◆ Information shown ◆
──────

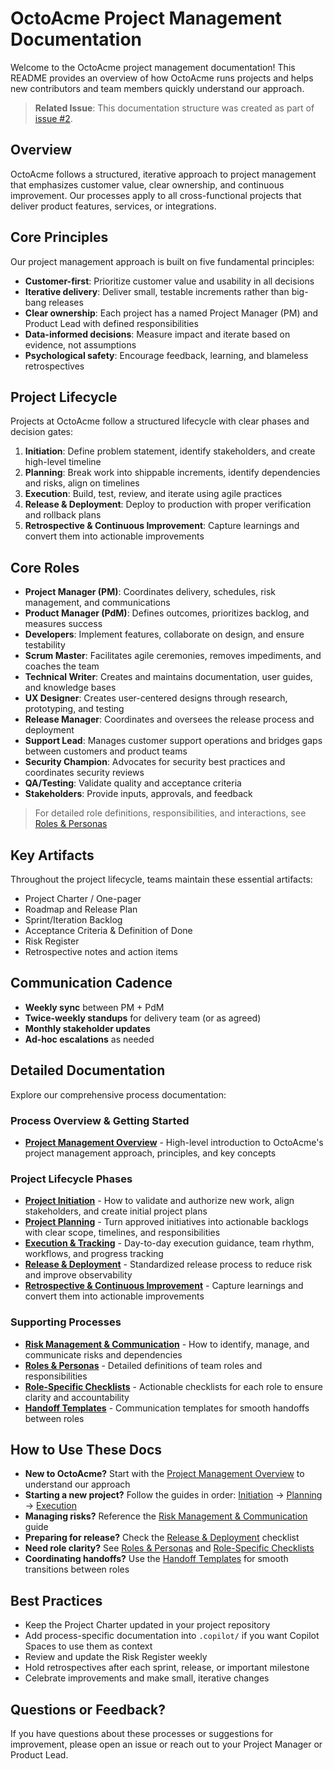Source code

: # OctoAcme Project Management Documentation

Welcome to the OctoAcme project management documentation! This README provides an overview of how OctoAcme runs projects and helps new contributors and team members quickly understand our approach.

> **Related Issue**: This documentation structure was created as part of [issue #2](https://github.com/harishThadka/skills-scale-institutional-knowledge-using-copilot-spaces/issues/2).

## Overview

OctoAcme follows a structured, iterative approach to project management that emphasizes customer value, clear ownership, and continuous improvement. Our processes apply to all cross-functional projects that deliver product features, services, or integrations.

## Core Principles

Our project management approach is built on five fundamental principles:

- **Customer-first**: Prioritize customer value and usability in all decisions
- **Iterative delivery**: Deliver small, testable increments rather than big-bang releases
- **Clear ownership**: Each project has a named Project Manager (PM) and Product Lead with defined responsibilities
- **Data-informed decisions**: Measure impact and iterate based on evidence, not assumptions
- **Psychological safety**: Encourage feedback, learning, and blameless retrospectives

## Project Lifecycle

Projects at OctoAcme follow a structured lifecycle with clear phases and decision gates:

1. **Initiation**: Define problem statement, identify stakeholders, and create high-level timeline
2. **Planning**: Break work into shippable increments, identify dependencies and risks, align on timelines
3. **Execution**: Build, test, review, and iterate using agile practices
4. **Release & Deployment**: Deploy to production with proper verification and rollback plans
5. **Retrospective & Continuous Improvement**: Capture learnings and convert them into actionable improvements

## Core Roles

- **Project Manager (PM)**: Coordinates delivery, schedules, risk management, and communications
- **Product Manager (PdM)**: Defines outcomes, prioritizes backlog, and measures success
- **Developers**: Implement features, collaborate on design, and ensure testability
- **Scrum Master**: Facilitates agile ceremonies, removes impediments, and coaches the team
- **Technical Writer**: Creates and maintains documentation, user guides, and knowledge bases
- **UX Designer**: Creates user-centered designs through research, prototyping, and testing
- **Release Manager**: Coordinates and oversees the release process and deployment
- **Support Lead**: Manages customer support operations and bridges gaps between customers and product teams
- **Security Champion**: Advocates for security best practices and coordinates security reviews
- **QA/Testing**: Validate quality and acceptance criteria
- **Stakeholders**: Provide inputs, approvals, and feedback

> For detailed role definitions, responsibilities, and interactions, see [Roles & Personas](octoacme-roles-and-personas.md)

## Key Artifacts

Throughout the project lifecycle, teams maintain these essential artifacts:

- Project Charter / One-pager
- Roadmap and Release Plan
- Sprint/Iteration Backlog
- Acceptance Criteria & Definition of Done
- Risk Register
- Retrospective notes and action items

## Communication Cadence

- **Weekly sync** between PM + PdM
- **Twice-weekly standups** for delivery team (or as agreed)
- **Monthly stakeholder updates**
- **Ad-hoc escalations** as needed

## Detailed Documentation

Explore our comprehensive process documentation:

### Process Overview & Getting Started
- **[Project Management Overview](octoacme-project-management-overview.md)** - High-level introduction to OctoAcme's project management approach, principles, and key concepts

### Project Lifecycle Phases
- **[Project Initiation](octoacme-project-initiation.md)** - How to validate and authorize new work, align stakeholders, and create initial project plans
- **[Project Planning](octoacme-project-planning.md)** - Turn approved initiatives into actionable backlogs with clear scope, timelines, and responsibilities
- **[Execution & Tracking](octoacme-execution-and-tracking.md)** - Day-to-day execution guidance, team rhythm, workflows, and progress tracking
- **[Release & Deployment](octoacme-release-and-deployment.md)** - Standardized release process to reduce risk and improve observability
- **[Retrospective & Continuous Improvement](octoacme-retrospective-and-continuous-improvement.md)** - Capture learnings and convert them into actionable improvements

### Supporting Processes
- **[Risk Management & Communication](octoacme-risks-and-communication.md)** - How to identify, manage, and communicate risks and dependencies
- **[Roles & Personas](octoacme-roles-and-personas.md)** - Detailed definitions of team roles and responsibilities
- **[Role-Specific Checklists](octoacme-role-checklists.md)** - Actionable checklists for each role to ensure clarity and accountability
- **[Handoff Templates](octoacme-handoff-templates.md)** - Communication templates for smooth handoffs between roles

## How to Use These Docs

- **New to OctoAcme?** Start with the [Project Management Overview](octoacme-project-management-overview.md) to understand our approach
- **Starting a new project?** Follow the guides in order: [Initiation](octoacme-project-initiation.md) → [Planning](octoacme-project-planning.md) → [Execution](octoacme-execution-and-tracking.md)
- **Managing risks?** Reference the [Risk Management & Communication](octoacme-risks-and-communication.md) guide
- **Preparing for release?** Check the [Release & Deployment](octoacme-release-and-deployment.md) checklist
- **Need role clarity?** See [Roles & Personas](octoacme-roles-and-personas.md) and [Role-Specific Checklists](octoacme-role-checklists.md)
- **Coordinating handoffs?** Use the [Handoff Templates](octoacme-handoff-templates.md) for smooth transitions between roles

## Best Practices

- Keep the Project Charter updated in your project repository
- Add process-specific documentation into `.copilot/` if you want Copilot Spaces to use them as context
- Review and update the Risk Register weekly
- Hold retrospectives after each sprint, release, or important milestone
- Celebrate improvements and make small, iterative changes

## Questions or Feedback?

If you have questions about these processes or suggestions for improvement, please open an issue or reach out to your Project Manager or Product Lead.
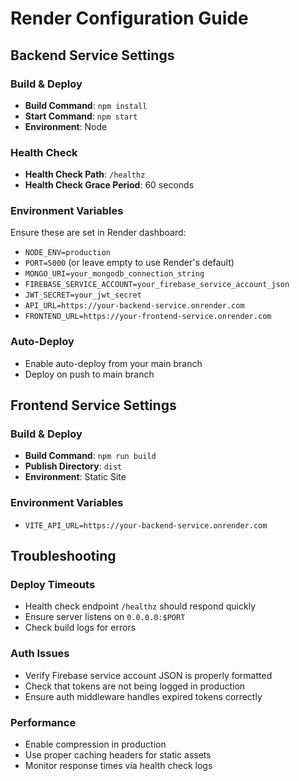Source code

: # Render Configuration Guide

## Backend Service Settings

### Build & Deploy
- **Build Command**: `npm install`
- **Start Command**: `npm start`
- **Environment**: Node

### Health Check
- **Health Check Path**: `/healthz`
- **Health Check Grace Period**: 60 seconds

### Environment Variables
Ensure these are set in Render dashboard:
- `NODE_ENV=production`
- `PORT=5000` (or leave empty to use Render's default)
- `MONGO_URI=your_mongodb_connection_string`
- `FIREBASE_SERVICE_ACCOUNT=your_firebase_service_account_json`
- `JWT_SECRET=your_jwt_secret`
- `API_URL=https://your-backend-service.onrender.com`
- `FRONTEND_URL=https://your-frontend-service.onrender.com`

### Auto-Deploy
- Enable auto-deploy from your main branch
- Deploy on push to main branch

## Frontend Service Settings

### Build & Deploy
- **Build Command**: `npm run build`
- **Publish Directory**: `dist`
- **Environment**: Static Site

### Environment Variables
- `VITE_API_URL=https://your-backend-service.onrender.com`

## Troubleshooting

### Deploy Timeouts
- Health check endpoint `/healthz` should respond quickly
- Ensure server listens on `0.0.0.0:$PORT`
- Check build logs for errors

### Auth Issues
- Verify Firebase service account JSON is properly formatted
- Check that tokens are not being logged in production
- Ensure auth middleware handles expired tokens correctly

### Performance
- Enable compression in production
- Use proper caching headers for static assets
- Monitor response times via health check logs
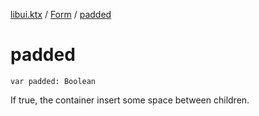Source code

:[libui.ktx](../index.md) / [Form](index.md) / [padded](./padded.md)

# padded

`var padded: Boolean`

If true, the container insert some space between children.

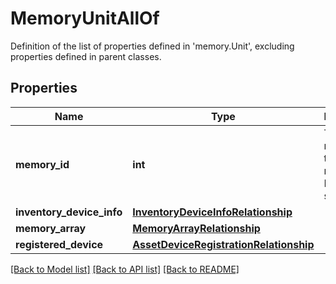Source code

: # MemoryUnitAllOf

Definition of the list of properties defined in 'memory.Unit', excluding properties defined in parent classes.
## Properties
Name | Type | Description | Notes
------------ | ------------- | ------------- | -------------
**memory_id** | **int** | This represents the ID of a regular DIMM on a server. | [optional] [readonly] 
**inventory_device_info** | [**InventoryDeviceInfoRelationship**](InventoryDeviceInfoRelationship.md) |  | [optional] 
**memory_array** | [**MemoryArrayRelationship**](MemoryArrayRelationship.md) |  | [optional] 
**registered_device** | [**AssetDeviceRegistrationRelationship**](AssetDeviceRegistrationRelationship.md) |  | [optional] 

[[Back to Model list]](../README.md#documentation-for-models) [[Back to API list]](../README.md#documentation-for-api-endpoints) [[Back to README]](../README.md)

──────

◆ Goal of the exercise ◆
Among the records above, find each line containing the string "definitions" and copy it.

◆ Result of the exercise ◆
> For detailed role definitions, responsibilities, and interactions, see [Roles & Personas](octoacme-roles-and-personas.md)
- **[Roles & Personas](octoacme-roles-and-personas.md)** - Detailed definitions of team roles and responsibilities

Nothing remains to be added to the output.